REQUIREMENT:
Should pictures appear among the records, leave them out, and copy exactly only the lines from the first through the one with "# Back End Project Week", inclusive.

EXERCISE MATERIALS:
════════════════════
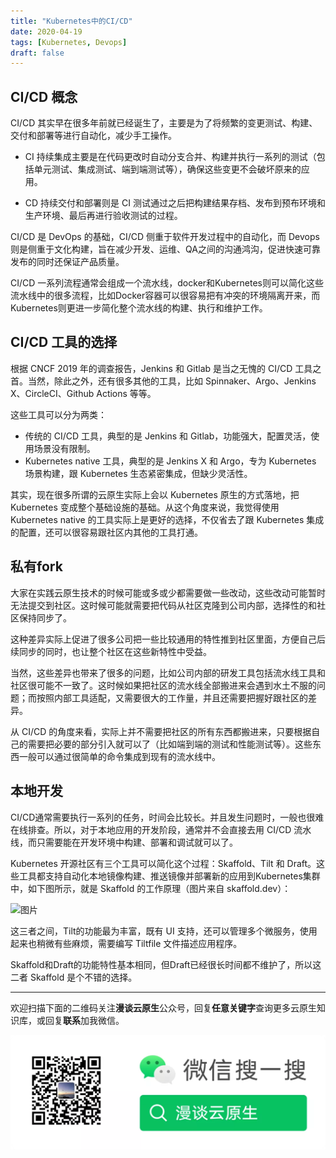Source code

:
 ```yaml
---
title: "Kubernetes中的CI/CD" 
date: 2020-04-19
tags: [Kubernetes, Devops]
draft: false
---
```


## CI/CD 概念



CI/CD 其实早在很多年前就已经诞生了，主要是为了将频繁的变更测试、构建、交付和部署等进行自动化，减少手工操作。 



- CI 持续集成主要是在代码更改时自动分支合并、构建并执行一系列的测试（包括单元测试、集成测试、端到端测试等），确保这些变更不会破坏原来的应用。

- CD 持续交付和部署则是 CI 测试通过之后把构建结果存档、发布到预布环境和生产环境、最后再进行验收测试的过程。

   



CI/CD 是 DevOps 的基础，CI/CD 侧重于软件开发过程中的自动化，而 Devops 则是侧重于文化构建，旨在减少开发、运维、QA之间的沟通鸿沟，促进快速可靠发布的同时还保证产品质量。



CI/CD 一系列流程通常会组成一个流水线，docker和Kubernetes则可以简化这些流水线中的很多流程，比如Docker容器可以很容易把有冲突的环境隔离开来，而Kubernetes则更进一步简化整个流水线的构建、执行和维护工作。



## CI/CD 工具的选择



根据 CNCF 2019 年的调查报告，Jenkins 和 Gitlab 是当之无愧的 CI/CD 工具之首。当然，除此之外，还有很多其他的工具，比如 Spinnaker、Argo、Jenkins X、CircleCI、Github Actions 等等。



这些工具可以分为两类：



- 传统的 CI/CD 工具，典型的是 Jenkins 和 Gitlab，功能强大，配置灵活，使用场景没有限制。
- Kubernetes native 工具，典型的是 Jenkins X 和 Argo，专为 Kubernetes 场景构建，跟 Kubernetes 生态紧密集成，但缺少灵活性。



其实，现在很多所谓的云原生实际上会以 Kubernetes 原生的方式落地，把 Kubernetes 变成整个基础设施的基础。从这个角度来说，我觉得使用 Kubernetes native 的工具实际上是更好的选择，不仅省去了跟 Kubernetes 集成的配置，还可以很容易跟社区内其他的工具打通。



## 私有fork



大家在实践云原生技术的时候可能或多或少都需要做一些改动，这些改动可能暂时无法提交到社区。这时候可能就需要把代码从社区克隆到公司内部，选择性的和社区保持同步了。



这种差异实际上促进了很多公司把一些比较通用的特性推到社区里面，方便自己后续同步的同时，也让整个社区在这些新特性中受益。



当然，这些差异也带来了很多的问题，比如公司内部的研发工具包括流水线工具和社区很可能不一致了。这时候如果把社区的流水线全部搬进来会遇到水土不服的问题；而按照内部工具适配，又需要很大的工作量，并且还需要把握好跟社区的差异。



从 CI/CD 的角度来看，实际上并不需要把社区的所有东西都搬进来，只要根据自己的需要把必要的部分引入就可以了（比如端到端的测试和性能测试等）。这些东西一般可以通过很简单的命令集成到现有的流水线中。



## 本地开发



CI/CD通常需要执行一系列的任务，时间会比较长。并且发生问题时，一般也很难在线排查。所以，对于本地应用的开发阶段，通常并不会直接去用 CI/CD 流水线，而只需要能在开发环境中构建、部署和调试就可以了。



Kubernetes 开源社区有三个工具可以简化这个过程：Skaffold、Tilt 和 Draft。这些工具都支持自动化本地镜像构建、推送镜像并部署新的应用到Kubernetes集群中，如下图所示，就是 Skaffold 的工作原理（图片来自 skaffold.dev）：



![图片](640-20210121131119887.png)





这三者之间，Tilt的功能最为丰富，既有 UI 支持，还可以管理多个微服务，使用起来也稍微有些麻烦，需要编写 Tiltfile 文件描述应用程序。



Skaffold和Draft的功能特性基本相同，但Draft已经很长时间都不维护了，所以这二者 Skaffold 是个不错的选择。


---

欢迎扫描下面的二维码关注**漫谈云原生**公众号，回复**任意关键字**查询更多云原生知识库，或回复**联系**加我微信。

![](/assets/mp.png)

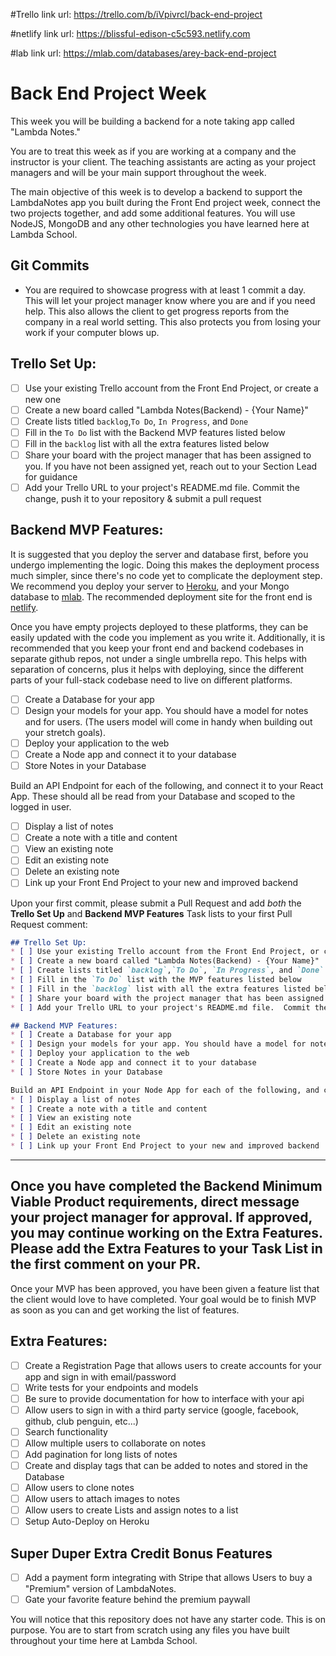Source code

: #Trello link url:
https://trello.com/b/iVpivrcl/back-end-project

#netlify link url:
https://blissful-edison-c5c593.netlify.com

#lab link url:
https://mlab.com/databases/arey-back-end-project



# Back End Project Week
This week you will be building a backend for a note taking app called "Lambda Notes."

You are to treat this week as if you are working at a company and the instructor is your client.  The teaching assistants are acting as your project managers and will be your main support throughout the week.

The main objective of this week is to develop a backend to support the LambdaNotes app you built during the Front End project week, connect the two projects together, and add some additional features. You will use NodeJS, MongoDB and any other technologies you have learned here at Lambda School.

## Git Commits
* You are required to showcase progress with at least 1 commit a day.  This will let your project manager know where you are and if you need help.  This also allows the client to get progress reports from the company in a real world setting. This also protects you from losing your work if your computer blows up.

## Trello Set Up:
* [ ] Use your existing Trello account from the Front End Project, or create a new one
* [ ] Create a new board called "Lambda Notes(Backend) - {Your Name}"
* [ ] Create lists titled `backlog`,`To Do`, `In Progress`, and `Done`
* [ ] Fill in the `To Do` list with the Backend MVP features listed below
* [ ] Fill in the `backlog` list with all the extra features listed below
* [ ] Share your board with the project manager that has been assigned to you.  If you have not been assigned yet, reach out to your Section Lead for guidance
* [ ] Add your Trello URL to your project's README.md file.  Commit the change, push it to your repository & submit a pull request

## Backend MVP Features:
It is suggested that you deploy the server and database first, before you undergo implementing the logic. Doing this makes the deployment process much simpler, since there's no code yet to complicate the deployment step. We recommend you deploy your server to [Heroku](https://devcenter.heroku.com/articles/getting-started-with-nodejs#introduction), and your Mongo database to [mlab](https://docs.mlab.com/). The recommended deployment site for the front end is [netlify](https://www.netlify.com/blog/2016/09/29/a-step-by-step-guide-deploying-on-netlify/). 

Once you have empty projects deployed to these platforms, they can be easily updated with the code you implement as you write it. Additionally, it is recommended that you keep your front end and backend codebases in separate github repos, not under a single umbrella repo. This helps with separation of concerns, plus it helps with deploying, since the different parts of your full-stack codebase need to live on different platforms. 

* [ ] Create a Database for your app
* [ ] Design your models for your app. You should have a model for notes and for users. (The users model will come in handy when building out your stretch goals).
* [ ] Deploy your application to the web
* [ ] Create a Node app and connect it to your database
* [ ] Store Notes in your Database

Build an API Endpoint for each of the following, and connect it to your React App. These should all be read from your Database and scoped to the logged in user.
* [ ] Display a list of notes
* [ ] Create a note with a title and content
* [ ] View an existing note
* [ ] Edit an existing note
* [ ] Delete an existing note
* [ ] Link up your Front End Project to your new and improved backend

Upon your first commit, please submit a Pull Request and add _both_ the **Trello Set Up** and **Backend MVP Features** Task lists to your first Pull Request comment:

```markdown
## Trello Set Up:
* [ ] Use your existing Trello account from the Front End Project, or create a new one
* [ ] Create a new board called "Lambda Notes(Backend) - {Your Name}"
* [ ] Create lists titled `backlog`,`To Do`, `In Progress`, and `Done`
* [ ] Fill in the `To Do` list with the MVP features listed below
* [ ] Fill in the `backlog` list with all the extra features listed below
* [ ] Share your board with the project manager that has been assigned to you.  If you have not been assigned yet, reach out to your Section Lead for guidance
* [ ] Add your Trello URL to your project's README.md file.  Commit the change, push it to your repository & submit a pull request

## Backend MVP Features:
* [ ] Create a Database for your app
* [ ] Design your models for your app. You should have a model for notes and for users. (The users model will come in handy when building out your stretch goals).
* [ ] Deploy your application to the web
* [ ] Create a Node app and connect it to your database
* [ ] Store Notes in your Database

Build an API Endpoint in your Node App for each of the following, and connect them to your React App. These should all be read from your Database and scoped to the logged in user.
* [ ] Display a list of notes
* [ ] Create a note with a title and content
* [ ] View an existing note
* [ ] Edit an existing note
* [ ] Delete an existing note
* [ ] Link up your Front End Project to your new and improved backend
```

***
## Once you have completed the Backend Minimum Viable Product requirements, direct message your project manager for approval.  If approved, you may continue working on the Extra Features. Please add the Extra Features to your Task List in the first comment on your PR.

Once your MVP has been approved, you have been given a feature list that the client would love to have completed.  Your goal would be to finish MVP as soon as you can and get working the list of features.

## Extra Features:
* [ ] Create a Registration Page that allows users to create accounts for your app and sign in with email/password
* [ ] Write tests for your endpoints and models
* [ ] Be sure to provide documentation for how to interface with your api
* [ ] Allow users to sign in with a third party service (google, facebook, github, club penguin, etc...)
* [ ] Search functionality
* [ ] Allow multiple users to collaborate on notes
* [ ] Add pagination for long lists of notes
* [ ] Create and display tags that can be added to notes and stored in the Database
* [ ] Allow users to clone notes
* [ ] Allow users to attach images to notes
* [ ] Allow users to create Lists and assign notes to a list
* [ ] Setup Auto-Deploy on Heroku

## Super Duper Extra Credit Bonus Features
* [ ] Add a payment form integrating with Stripe that allows Users to buy a "Premium" version of LambdaNotes.
* [ ] Gate your favorite feature behind the premium paywall

You will notice that this repository does not have any starter code.  This is on purpose.  You are to start from scratch using any files you have built throughout your time here at Lambda School.
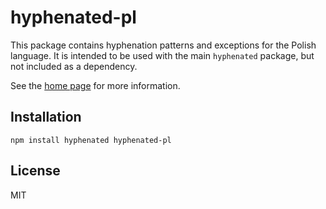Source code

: # hyphenated-pl
This package contains hyphenation patterns and exceptions for the Polish language. It is intended to be used with the main `hyphenated` package, but not included as a dependency.

See the [home page](https://github.com/sergeysolovev/hyphenated) for more
information.

## Installation

```shell
npm install hyphenated hyphenated-pl
```

## License
MIT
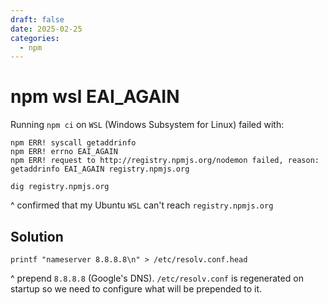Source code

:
 ```yaml
---
draft: false
date: 2025-02-25
categories:
  - npm
---
```


# npm wsl EAI_AGAIN

Running `npm ci` on `WSL` (Windows Subsystem for Linux) failed with:

```
npm ERR! syscall getaddrinfo
npm ERR! errno EAI_AGAIN
npm ERR! request to http://registry.npmjs.org/nodemon failed, reason: getaddrinfo EAI_AGAIN registry.npmjs.org
```

```
dig registry.npmjs.org
```
^ confirmed that my Ubuntu `WSL` can't reach `registry.npmjs.org`

## Solution

```
printf "nameserver 8.8.8.8\n" > /etc/resolv.conf.head
```
^ prepend `8.8.8.8` (Google's DNS). `/etc/resolv.conf` is regenerated on startup so we need to configure what will be prepended to it.
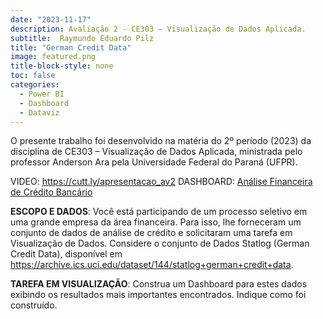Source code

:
 ```yaml
---
date: "2023-11-17"
description: Avaliação 2 - CE303 – Visualização de Dados Aplicada.
subtitle:  Raymundo Eduardo Pilz
title: "German Credit Data"
image: featured.png
title-block-style: none
toc: false
categories: 
  - Power BI
  - Dashboard
  - Dataviz
---
```


O presente trabalho foi desenvolvido na matéria do 2º período (2023) da disciplina de CE303 – Visualização de Dados Aplicada, ministrada pelo professor Anderson Ara pela Universidade Federal do Paraná (UFPR).

VIDEO: https://cutt.ly/apresentacao_av2 
DASHBOARD: [Análise Financeira de Crédito Bancário](https://app.powerbi.com/view?r=eyJrIjoiN2Y1M2IyMzgtN2E1Zi00MGY4LTg0NWMtMzY2MjdiZmZlMmE3IiwidCI6ImMzN2IzN2EzLWU5ZTItNDJmOS1iYzY3LTRiOWI3MzhlMWRmMCJ9)

**ESCOPO E DADOS**: Você está participando de um processo seletivo em uma grande empresa da área 
financeira. Para isso, lhe forneceram um conjunto de dados de análise de crédito e solicitaram uma 
tarefa em Visualização de Dados. Considere o conjunto de Dados Statlog (German Credit Data), 
disponível em https://archive.ics.uci.edu/dataset/144/statlog+german+credit+data. 

**TAREFA EM VISUALIZAÇÃO**: Construa um Dashboard para estes dados exibindo os resultados mais 
importantes encontrados. Indique como foi construído. 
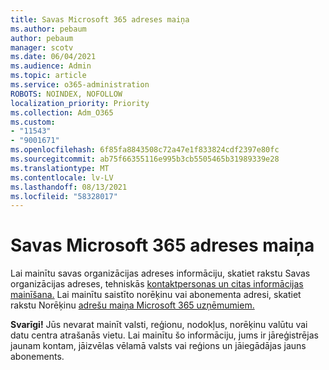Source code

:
 ```yaml
---
title: Savas Microsoft 365 adreses maiņa
ms.author: pebaum
author: pebaum
manager: scotv
ms.date: 06/04/2021
ms.audience: Admin
ms.topic: article
ms.service: o365-administration
ROBOTS: NOINDEX, NOFOLLOW
localization_priority: Priority
ms.collection: Adm_O365
ms.custom:
- "11543"
- "9001671"
ms.openlocfilehash: 6f85fa8843508c72a47e1f833824cdf2397e80fc
ms.sourcegitcommit: ab75f66355116e995b3cb5505465b31989339e28
ms.translationtype: MT
ms.contentlocale: lv-LV
ms.lasthandoff: 08/13/2021
ms.locfileid: "58328017"
---
```

# <a name="change-your-microsoft-365-address"></a>Savas Microsoft 365 adreses maiņa

Lai mainītu savas organizācijas adreses informāciju, skatiet rakstu Savas organizācijas adreses, tehniskās [kontaktpersonas un citas informācijas mainīšana.](https://docs.microsoft.com/microsoft-365/admin/manage/change-address-contact-and-more) Lai mainītu saistīto norēķinu vai abonementa adresi, skatiet rakstu Norēķinu [adrešu maiņa Microsoft 365 uzņēmumiem.](https://docs.microsoft.com/microsoft-365/commerce/billing-and-payments/change-your-billing-addresses) 

**Svarīgi!** Jūs nevarat mainīt valsti, reģionu, nodokļus, norēķinu valūtu vai datu centra atrašanās vietu. Lai mainītu šo informāciju, jums ir jāreģistrējas jaunam kontam, jāizvēlas vēlamā valsts vai reģions un jāiegādājas jauns abonements.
════════════════════
REPLY TO THE TASK:
Source code

:
 ```yaml
---
title: "Kubernetes中的CI/CD" 
date: 2020-04-19
tags: [Kubernetes, Devops]
draft: false
---
```


## CI/CD 概念



CI/CD 其实早在很多年前就已经诞生了，主要是为了将频繁的变更测试、构建、交付和部署等进行自动化，减少手工操作。 



- CI 持续集成主要是在代码更改时自动分支合并、构建并执行一系列的测试（包括单元测试、集成测试、端到端测试等），确保这些变更不会破坏原来的应用。

- CD 持续交付和部署则是 CI 测试通过之后把构建结果存档、发布到预布环境和生产环境、最后再进行验收测试的过程。

   



CI/CD 是 DevOps 的基础，CI/CD 侧重于软件开发过程中的自动化，而 Devops 则是侧重于文化构建，旨在减少开发、运维、QA之间的沟通鸿沟，促进快速可靠发布的同时还保证产品质量。



CI/CD 一系列流程通常会组成一个流水线，docker和Kubernetes则可以简化这些流水线中的很多流程，比如Docker容器可以很容易把有冲突的环境隔离开来，而Kubernetes则更进一步简化整个流水线的构建、执行和维护工作。



## CI/CD 工具的选择



根据 CNCF 2019 年的调查报告，Jenkins 和 Gitlab 是当之无愧的 CI/CD 工具之首。当然，除此之外，还有很多其他的工具，比如 Spinnaker、Argo、Jenkins X、CircleCI、Github Actions 等等。



这些工具可以分为两类：



- 传统的 CI/CD 工具，典型的是 Jenkins 和 Gitlab，功能强大，配置灵活，使用场景没有限制。
- Kubernetes native 工具，典型的是 Jenkins X 和 Argo，专为 Kubernetes 场景构建，跟 Kubernetes 生态紧密集成，但缺少灵活性。



其实，现在很多所谓的云原生实际上会以 Kubernetes 原生的方式落地，把 Kubernetes 变成整个基础设施的基础。从这个角度来说，我觉得使用 Kubernetes native 的工具实际上是更好的选择，不仅省去了跟 Kubernetes 集成的配置，还可以很容易跟社区内其他的工具打通。



## 私有fork



大家在实践云原生技术的时候可能或多或少都需要做一些改动，这些改动可能暂时无法提交到社区。这时候可能就需要把代码从社区克隆到公司内部，选择性的和社区保持同步了。



这种差异实际上促进了很多公司把一些比较通用的特性推到社区里面，方便自己后续同步的同时，也让整个社区在这些新特性中受益。



当然，这些差异也带来了很多的问题，比如公司内部的研发工具包括流水线工具和社区很可能不一致了。这时候如果把社区的流水线全部搬进来会遇到水土不服的问题；而按照内部工具适配，又需要很大的工作量，并且还需要把握好跟社区的差异。



从 CI/CD 的角度来看，实际上并不需要把社区的所有东西都搬进来，只要根据自己的需要把必要的部分引入就可以了（比如端到端的测试和性能测试等）。这些东西一般可以通过很简单的命令集成到现有的流水线中。



## 本地开发



CI/CD通常需要执行一系列的任务，时间会比较长。并且发生问题时，一般也很难在线排查。所以，对于本地应用的开发阶段，通常并不会直接去用 CI/CD 流水线，而只需要能在开发环境中构建、部署和调试就可以了。



Kubernetes 开源社区有三个工具可以简化这个过程：Skaffold、Tilt 和 Draft。这些工具都支持自动化本地镜像构建、推送镜像并部署新的应用到Kubernetes集群中，如下图所示，就是 Skaffold 的工作原理（图片来自 skaffold.dev）：



![图片](640-20210121131119887.png)





这三者之间，Tilt的功能最为丰富，既有 UI 支持，还可以管理多个微服务，使用起来也稍微有些麻烦，需要编写 Tiltfile 文件描述应用程序。



Skaffold和Draft的功能特性基本相同，但Draft已经很长时间都不维护了，所以这二者 Skaffold 是个不错的选择。


---

欢迎扫描下面的二维码关注**漫谈云原生**公众号，回复**任意关键字**查询更多云原生知识库，或回复**联系**加我微信。

![](/assets/mp.png)

Source code

: #Trello link url:
https://trello.com/b/iVpivrcl/back-end-project

#netlify link url:
https://blissful-edison-c5c593.netlify.com

#lab link url:
https://mlab.com/databases/arey-back-end-project



# Back End Project Week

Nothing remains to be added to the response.